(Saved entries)
══════

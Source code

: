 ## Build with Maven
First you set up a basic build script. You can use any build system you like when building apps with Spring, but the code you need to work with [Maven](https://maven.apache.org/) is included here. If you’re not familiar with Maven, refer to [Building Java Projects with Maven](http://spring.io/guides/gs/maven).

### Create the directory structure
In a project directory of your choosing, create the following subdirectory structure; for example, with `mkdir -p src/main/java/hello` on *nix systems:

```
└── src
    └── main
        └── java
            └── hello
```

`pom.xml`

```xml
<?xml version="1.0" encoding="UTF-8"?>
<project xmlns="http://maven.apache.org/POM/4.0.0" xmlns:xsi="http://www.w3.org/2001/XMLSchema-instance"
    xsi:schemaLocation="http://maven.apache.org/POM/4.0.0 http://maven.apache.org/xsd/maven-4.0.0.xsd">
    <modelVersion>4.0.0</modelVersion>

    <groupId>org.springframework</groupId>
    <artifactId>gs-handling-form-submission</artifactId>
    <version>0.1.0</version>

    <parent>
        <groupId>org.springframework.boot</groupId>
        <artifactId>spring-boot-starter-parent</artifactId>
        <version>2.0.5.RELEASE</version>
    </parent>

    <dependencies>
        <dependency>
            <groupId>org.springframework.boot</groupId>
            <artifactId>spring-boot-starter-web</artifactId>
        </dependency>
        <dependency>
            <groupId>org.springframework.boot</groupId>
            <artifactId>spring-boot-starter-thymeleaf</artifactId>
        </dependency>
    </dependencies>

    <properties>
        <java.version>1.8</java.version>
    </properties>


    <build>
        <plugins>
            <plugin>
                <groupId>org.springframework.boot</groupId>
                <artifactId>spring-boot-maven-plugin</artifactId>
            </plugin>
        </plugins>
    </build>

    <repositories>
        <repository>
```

══════

Among the lines above, count those containing "groupId", and give only the number.

◆ ANSWER: 5